As Christmas approaches the evidence is that more shoppers are choosing to shop online, and department stores are being hit as their sales move online faster than other categories. ONS figures have shown online sales at department stores growing faster than the average. In July, for example, department store online sales grew by 35% a year, and accounted for 18.2% of sales in the category. In October, fashion and footwear online sales – both key areas for department stores, hit record levels, the ONS found.
All that said, a new study suggests that close to half of consumers would be disappointed if their local department store closed.
Some 48% find their local department store useful and would be upset, disappointed or frustrated if it closed, the Institute of Customer Service study found. But that came with a rider, since the same proportion (48%) feel that the customer service they receive in that store has declined over the last decade.
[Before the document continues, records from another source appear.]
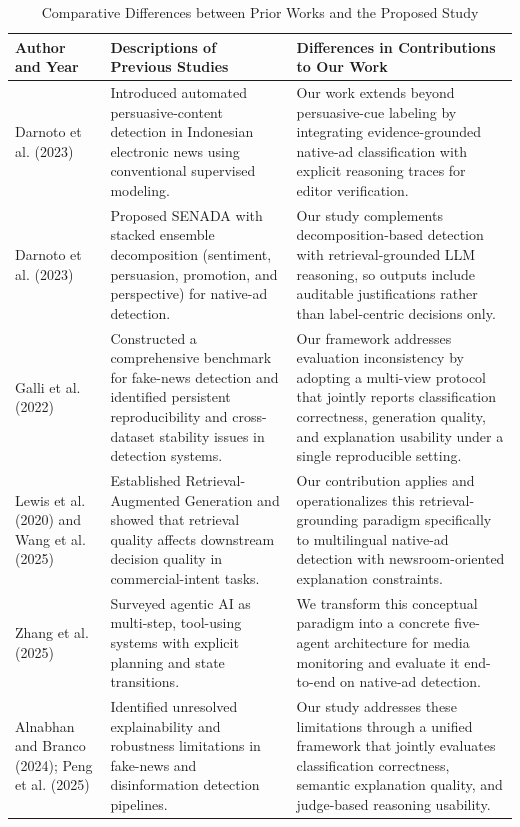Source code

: \documentclass{ieeeaccess}
\begin{document}
\begin{table}[!t]
\caption{Comparative Differences between Prior Works and the Proposed Study}
\label{tab:related_work_comparison}
\begin{center}
\begin{tabular}{|p{}|p{}|p{}|}
\hline
\textbf{Author and Year} & \textbf{Descriptions of Previous Studies} & \textbf{Differences in Contributions to Our Work} \\
\hline
Darnoto et al. (2023) \cite{r8} & Introduced automated persuasive-content detection in Indonesian electronic news using conventional supervised modeling. & Our work extends beyond persuasive-cue labeling by integrating evidence-grounded native-ad classification with explicit reasoning traces for editor verification. \\
\hline
Darnoto et al. (2023) \cite{r6} & Proposed SENADA with stacked ensemble decomposition (sentiment, persuasion, promotion, and perspective) for native-ad detection. & Our study complements decomposition-based detection with retrieval-grounded LLM reasoning, so outputs include auditable justifications rather than label-centric decisions only. \\
\hline
Galli et al. (2022) \cite{r14} & Constructed a comprehensive benchmark for fake-news detection and identified persistent reproducibility and cross-dataset stability issues in detection systems. & Our framework addresses evaluation inconsistency by adopting a multi-view protocol that jointly reports classification correctness, generation quality, and explanation usability under a single reproducible setting. \\
\hline
Lewis et al. (2020) and Wang et al. (2025) \cite{r21,r20} & Established Retrieval-Augmented Generation and showed that retrieval quality affects downstream decision quality in commercial-intent tasks. & Our contribution applies and operationalizes this retrieval-grounding paradigm specifically to multilingual native-ad detection with newsroom-oriented explanation constraints. \\
\hline
Zhang et al. (2025) \cite{r13} & Surveyed agentic AI as multi-step, tool-using systems with explicit planning and state transitions. & We transform this conceptual paradigm into a concrete five-agent architecture for media monitoring and evaluate it end-to-end on native-ad detection. \\
\hline
Alnabhan and Branco (2024); Peng et al. (2025) \cite{r9,r10} & Identified unresolved explainability and robustness limitations in fake-news and disinformation detection pipelines. & Our study addresses these limitations through a unified framework that jointly evaluates classification correctness, semantic explanation quality, and judge-based reasoning usability. \\
\hline
\end{tabular}
\end{center}
\end{table}
\end{document}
The study questioned 2,000 customers and found most believe the best customer service is now to be found when shopping with independent brands (53%) rather than in department stores – which were backed by 21%.
So how might department stores change? One in 10 (11%) say that investment in experiences – or experiential retail – would make them more likely to shop at their high street department store, while 51% would be more likely to visit if they were met by friendly and helpful staff. The greatest draw – for 57% of customers – however, would be a more impressive product range.
“As we approach the final few Christmas shopping days, businesses should ensure they are addressing the right issues,” said Jo Causon, chief executive of the Institute of Customer Service. “Ensuring that friendly and approachable staff as well as a range of products are displayed is vital in converting shoppers who come through the door into loyal, long-term customers.
““Our new research suggests customers will fail to be seduced by tick-box, fabricated experiential initiatives that do not feel authentic. Brands that shape a genuine customer journey that makes the department store a destination, with friendly, competent staff at its core are more likely to win loyal customers.
“Poor or diluted levels of customer service during the remainder of the Christmas trading season and busy Boxing Day sales are likely to negatively impact reputation and sales the following year.”
Meanwhile, a study from technology company Zebra questioned shoppers, retail staff and retail decision makers and found that 62% of shop floor staff believe they could provide better customer service if they were equipped with in-store technology such as tablets – and 28% say it’s difficult to get information in order to help shoppers. More than half (51%) said their company was understaffed, while 43% felt overworked.
At the same time, 66% of shoppers said having smartphones meant they were better connected to product information than the staff were.
Mark Thomson, retail industry director at Zebra Technologies, said:
“At the heart of a frictionless retail experience is an empowered workforce who can bring the omnichannel experience to life. By arming store assistants with better technology, retailers instantly enable better visibility over stock and availability, general enquiries, click and collect management and generally freeing up more time from admin tasks to give better customer service.”